Telmai monitors any source in data pipelines, but how do we do it?‍

Telmai monitors any source in data pipelines, but how do we do it?‍
Max Lukichev

Abstract

Telmai is designed to monitor data at any pipeline step, be it a source or a destination. And it does it at scale and with low latency. Our system is built upon architectural blocks which significantly differ from a typical homegrown system designed to monitor SQL databases/engines. Telmai, on the other hand, uses distributed compute via Spark and is highly optimized for monitoring data at a large scale.

This blog highlights some architectural decisions that helped us achieve scale, versatility, and efficiency.

Data monitoring requirements

Over the last decades, companies have embraced many new technologies in the data ecosystem for two reasons: to uncover newer use cases (revenue) or lower cost.

The former heavily depends on the reliability of the data, and the latter is always a consideration for everyone evaluating the tools that support the use case.

So when we were designing Telmai, the critical consideration was to build a system that is a step ahead in speed, scale, and costs required for these new data use cases. In this blog, we’d like to share some of the architectural decisions we went with.

Our requirements for building a robust monitoring system came down to:

  • Shifting data monitoring to the left, in other words finding issues closest to their source in order to reduce  MTTD and MTTR (mean time to detect and resolve)
  • Scale and workload isolation to be able to support vastly increased number and size of data sources to be analyzed
  • Performance - finding problems timely to fit in the strict time windows for remediation activities
  • Deployment flexibility to ensure versatility of data sources and the fact data is not suppose to leave the clients security perimeter
  • Cost efficiency to avoid incurring high infrastructure costs for monitoring, be it ingress/egress or compute.

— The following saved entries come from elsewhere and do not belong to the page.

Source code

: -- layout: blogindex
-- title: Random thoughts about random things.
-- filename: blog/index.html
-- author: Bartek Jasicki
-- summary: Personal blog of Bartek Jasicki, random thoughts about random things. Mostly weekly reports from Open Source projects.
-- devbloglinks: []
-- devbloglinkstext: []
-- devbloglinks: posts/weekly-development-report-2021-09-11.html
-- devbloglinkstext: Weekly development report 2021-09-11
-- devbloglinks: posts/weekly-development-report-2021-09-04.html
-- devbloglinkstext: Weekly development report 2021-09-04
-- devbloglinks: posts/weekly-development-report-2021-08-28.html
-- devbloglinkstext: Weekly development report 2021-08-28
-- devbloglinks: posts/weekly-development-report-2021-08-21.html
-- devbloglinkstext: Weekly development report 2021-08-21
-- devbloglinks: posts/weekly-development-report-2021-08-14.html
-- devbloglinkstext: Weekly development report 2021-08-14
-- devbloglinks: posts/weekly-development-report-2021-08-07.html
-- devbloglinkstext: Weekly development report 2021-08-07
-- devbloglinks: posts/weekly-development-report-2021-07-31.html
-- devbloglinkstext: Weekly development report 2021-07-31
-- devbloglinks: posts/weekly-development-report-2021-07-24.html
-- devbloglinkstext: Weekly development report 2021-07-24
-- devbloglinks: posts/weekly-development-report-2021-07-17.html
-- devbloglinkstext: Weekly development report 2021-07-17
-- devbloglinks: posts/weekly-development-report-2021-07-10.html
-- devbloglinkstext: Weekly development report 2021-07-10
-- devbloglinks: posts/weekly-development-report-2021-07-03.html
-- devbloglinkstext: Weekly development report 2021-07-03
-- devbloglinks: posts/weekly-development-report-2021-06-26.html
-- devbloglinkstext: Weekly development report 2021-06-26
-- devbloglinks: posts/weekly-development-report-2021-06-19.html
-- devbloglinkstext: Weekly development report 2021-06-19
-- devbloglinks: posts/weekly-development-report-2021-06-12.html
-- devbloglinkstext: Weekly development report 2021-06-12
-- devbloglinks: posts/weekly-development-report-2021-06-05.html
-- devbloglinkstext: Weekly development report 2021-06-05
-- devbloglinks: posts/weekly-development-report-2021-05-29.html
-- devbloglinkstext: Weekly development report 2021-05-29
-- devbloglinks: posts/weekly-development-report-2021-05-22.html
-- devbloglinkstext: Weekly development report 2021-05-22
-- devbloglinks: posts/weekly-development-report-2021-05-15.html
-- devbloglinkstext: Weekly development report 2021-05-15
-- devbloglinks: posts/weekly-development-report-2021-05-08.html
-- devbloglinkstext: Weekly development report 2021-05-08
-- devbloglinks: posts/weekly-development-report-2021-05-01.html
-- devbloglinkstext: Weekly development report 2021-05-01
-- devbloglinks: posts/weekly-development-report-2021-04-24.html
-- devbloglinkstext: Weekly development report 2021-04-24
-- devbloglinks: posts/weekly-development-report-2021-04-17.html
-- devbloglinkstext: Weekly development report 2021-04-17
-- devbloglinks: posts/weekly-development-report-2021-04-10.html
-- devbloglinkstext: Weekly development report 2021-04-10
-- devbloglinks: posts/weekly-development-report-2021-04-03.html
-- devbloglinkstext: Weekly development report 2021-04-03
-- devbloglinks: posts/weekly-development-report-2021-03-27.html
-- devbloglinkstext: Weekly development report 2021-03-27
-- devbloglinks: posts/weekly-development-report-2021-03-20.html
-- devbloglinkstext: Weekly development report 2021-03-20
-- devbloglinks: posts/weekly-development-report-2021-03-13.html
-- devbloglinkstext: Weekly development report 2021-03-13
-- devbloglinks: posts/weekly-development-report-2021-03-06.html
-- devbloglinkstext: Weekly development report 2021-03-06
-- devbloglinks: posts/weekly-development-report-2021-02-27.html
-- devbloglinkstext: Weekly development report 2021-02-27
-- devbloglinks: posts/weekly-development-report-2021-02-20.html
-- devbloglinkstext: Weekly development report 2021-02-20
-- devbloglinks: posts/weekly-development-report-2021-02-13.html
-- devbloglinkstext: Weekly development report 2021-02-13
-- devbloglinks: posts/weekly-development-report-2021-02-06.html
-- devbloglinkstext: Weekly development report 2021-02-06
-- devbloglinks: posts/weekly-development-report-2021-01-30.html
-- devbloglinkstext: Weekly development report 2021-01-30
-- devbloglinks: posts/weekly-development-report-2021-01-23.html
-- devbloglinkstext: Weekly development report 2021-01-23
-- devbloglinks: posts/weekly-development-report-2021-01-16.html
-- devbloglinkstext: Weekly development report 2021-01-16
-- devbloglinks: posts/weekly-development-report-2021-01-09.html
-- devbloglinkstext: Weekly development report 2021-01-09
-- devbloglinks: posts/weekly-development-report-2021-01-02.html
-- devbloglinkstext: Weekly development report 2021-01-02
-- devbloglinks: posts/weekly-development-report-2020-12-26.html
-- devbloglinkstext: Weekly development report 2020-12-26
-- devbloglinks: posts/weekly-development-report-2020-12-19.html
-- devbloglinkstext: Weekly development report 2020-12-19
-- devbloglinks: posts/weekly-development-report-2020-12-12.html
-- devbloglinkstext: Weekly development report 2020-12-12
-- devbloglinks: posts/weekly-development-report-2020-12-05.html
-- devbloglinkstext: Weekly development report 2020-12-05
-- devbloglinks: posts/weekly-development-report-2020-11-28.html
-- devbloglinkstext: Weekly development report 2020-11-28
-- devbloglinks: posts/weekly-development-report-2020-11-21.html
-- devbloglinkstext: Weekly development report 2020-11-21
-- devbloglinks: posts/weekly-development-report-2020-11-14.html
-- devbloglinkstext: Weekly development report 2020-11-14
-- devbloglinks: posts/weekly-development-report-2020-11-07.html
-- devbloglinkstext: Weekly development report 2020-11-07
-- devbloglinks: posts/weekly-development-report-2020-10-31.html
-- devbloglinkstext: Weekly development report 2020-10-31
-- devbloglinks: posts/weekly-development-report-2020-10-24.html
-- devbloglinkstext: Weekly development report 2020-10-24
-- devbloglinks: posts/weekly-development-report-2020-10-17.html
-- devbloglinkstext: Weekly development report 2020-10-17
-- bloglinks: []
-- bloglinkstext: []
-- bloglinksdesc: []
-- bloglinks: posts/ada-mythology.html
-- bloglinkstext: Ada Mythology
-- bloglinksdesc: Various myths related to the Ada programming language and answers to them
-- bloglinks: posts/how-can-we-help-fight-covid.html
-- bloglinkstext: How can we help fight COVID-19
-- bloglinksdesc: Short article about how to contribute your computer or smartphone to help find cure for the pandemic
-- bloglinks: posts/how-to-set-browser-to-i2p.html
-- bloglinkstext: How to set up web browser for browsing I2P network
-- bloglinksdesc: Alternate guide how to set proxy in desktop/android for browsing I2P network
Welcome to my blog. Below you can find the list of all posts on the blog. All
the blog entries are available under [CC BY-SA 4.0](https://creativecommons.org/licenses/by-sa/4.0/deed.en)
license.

So with all these considerations we outlined two options: building Telmai by connecting directly to a Data warehouse/SQL engine and running SQL queries to calculate the metrics, or using an external processing engine, like Spark, to perform all the calculations to generate the metrics.

There were pros and cons to both. While the SQL one works well for monitoring Data warehouse or BI tools, for our requirements the Spark option felt more compelling and below you can learn why so.

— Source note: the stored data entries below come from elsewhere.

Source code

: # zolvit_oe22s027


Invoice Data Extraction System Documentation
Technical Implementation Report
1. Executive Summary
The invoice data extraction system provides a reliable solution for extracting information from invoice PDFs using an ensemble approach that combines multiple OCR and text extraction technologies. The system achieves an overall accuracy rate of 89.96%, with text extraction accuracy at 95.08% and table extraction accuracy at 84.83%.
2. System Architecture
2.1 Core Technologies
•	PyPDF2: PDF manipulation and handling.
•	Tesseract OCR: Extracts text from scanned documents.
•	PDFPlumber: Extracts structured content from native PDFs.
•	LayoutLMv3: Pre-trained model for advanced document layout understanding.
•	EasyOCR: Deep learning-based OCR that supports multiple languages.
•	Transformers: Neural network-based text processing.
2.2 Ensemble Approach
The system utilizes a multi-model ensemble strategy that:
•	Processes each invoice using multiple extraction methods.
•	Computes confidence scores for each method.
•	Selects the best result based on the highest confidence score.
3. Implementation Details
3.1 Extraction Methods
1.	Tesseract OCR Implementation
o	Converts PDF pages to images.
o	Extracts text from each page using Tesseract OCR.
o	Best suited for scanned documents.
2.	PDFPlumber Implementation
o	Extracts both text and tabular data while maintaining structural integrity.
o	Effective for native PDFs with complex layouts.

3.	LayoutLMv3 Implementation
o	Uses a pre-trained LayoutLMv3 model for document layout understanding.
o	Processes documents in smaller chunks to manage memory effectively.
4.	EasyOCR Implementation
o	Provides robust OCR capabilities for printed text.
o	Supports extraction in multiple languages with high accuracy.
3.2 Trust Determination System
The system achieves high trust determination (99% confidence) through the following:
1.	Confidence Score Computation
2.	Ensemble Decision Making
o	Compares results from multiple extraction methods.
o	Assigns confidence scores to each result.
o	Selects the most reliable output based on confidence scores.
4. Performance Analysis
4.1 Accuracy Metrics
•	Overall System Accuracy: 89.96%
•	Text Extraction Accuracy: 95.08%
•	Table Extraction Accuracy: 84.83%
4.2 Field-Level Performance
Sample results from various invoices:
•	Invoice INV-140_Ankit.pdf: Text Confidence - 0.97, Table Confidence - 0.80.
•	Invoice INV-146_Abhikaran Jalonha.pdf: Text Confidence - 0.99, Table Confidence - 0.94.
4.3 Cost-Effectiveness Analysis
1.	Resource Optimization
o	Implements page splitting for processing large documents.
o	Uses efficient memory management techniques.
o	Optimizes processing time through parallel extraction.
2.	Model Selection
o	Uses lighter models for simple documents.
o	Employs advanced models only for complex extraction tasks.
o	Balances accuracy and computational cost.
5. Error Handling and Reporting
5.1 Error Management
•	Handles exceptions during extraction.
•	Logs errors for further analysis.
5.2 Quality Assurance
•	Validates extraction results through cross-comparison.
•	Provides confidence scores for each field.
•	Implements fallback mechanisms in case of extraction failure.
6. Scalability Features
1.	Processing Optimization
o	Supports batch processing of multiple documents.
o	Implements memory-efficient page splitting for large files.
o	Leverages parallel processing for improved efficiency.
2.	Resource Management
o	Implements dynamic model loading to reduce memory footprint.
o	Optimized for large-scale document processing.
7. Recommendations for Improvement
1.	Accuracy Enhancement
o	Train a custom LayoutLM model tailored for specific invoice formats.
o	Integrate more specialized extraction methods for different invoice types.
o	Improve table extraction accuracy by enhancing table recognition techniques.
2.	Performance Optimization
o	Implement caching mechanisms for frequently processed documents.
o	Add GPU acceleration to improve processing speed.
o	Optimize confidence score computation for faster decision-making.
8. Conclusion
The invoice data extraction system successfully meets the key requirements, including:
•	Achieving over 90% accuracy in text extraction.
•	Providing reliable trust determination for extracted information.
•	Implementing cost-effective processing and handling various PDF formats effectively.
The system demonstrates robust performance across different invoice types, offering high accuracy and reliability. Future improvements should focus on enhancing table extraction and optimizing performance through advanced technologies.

SQL versus Spark based monitoring system

Shifting data monitoring to the left

This means quickly plugging into any source that can contribute to data issues. In other words, read anything - various file formats (parquet, CSV, JSON, archives, etc.), multiple databases like HBase, Cassandra, SSTables, subscription topics, ex. Kafka or even Spark dataframes while data is still being processed with Spark-based ETL.

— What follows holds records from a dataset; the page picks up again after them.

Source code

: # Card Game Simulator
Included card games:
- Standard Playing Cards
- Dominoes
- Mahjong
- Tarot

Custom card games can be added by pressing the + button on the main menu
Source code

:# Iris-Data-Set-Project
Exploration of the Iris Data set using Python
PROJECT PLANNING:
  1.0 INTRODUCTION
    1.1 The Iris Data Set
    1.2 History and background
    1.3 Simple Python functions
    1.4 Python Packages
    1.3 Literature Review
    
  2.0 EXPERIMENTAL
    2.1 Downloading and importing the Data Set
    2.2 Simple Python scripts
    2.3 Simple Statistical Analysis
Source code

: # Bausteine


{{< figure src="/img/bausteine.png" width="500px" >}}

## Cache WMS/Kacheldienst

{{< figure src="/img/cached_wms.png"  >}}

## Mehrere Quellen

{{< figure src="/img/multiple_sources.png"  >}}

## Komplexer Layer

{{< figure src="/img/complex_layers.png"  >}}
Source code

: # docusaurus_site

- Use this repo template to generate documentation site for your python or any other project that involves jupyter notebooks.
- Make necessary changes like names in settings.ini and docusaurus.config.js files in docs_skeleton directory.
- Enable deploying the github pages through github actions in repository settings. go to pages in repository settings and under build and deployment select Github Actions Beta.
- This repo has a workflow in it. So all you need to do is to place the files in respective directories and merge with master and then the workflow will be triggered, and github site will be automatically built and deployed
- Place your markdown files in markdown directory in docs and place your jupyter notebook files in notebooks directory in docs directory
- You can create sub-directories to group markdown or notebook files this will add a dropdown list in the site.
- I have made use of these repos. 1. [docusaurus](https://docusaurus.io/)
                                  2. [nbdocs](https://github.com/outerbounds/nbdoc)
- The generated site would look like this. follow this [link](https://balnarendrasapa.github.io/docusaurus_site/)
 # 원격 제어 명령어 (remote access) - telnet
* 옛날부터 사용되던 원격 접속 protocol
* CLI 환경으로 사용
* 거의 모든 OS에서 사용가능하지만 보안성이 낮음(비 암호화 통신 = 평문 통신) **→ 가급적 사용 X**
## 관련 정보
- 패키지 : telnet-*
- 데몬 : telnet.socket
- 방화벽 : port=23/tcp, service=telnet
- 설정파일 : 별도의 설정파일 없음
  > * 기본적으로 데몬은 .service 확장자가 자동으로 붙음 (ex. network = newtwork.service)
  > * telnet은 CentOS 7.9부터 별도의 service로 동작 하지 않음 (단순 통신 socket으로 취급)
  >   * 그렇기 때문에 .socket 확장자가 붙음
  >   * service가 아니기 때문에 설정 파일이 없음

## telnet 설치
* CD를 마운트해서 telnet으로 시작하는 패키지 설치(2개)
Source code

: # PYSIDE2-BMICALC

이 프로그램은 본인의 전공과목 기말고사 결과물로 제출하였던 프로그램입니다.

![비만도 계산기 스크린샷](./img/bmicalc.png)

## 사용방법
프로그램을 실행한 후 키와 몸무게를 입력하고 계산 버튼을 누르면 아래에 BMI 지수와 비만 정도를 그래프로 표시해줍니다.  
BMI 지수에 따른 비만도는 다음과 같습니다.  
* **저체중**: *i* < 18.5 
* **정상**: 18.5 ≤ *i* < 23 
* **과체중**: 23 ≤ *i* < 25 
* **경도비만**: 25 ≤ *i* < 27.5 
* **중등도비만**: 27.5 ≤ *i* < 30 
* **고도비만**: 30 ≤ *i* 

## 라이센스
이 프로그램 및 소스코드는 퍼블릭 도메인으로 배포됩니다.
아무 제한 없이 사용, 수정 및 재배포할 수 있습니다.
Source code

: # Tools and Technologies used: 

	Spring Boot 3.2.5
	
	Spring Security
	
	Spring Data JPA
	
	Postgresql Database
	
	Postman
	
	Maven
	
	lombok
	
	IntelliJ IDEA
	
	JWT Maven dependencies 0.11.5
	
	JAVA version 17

When data comes from such a diverse group of sources, it's a problem by itself to first extract and then load data into a system. The data warehouse was restrictive as it often fails the load jobs during schema validation. It requires additional efforts and transformation jobs to run before loading the data, introduces additional delays and failure points, and defeats the purpose of monitoring as early (i.e., leftmost) as possible. So if we wanted our clients to shift their monitoring to the left, we had to choose an architecture that would support this easily.

Scale

When monitoring is shifted to the left, it means more sources to be analyzed and much more data in general. This data is often raw that hasn't had any cleanup/aggregations. Doing this without creating a bottleneck in the pipeline was a critical consideration for us. Spark offers a great help here, as it allows the launch of many auto-scaling clusters to work in parallel, ensuring the system's excellent overall throughput. Such flexibility was hard to achieve even with managed data warehouses.

Pipeline performance

Calculating metrics is compute-intensive. And monitoring requires a lot of them. Each attribute requires running numerous aggregations to understand various value distributions, completeness, mean frequency, values ranges, standard deviations, etc. This gets even more complicated when multivalued attributes are present, and the size gets to a terabyte and petabyte scale.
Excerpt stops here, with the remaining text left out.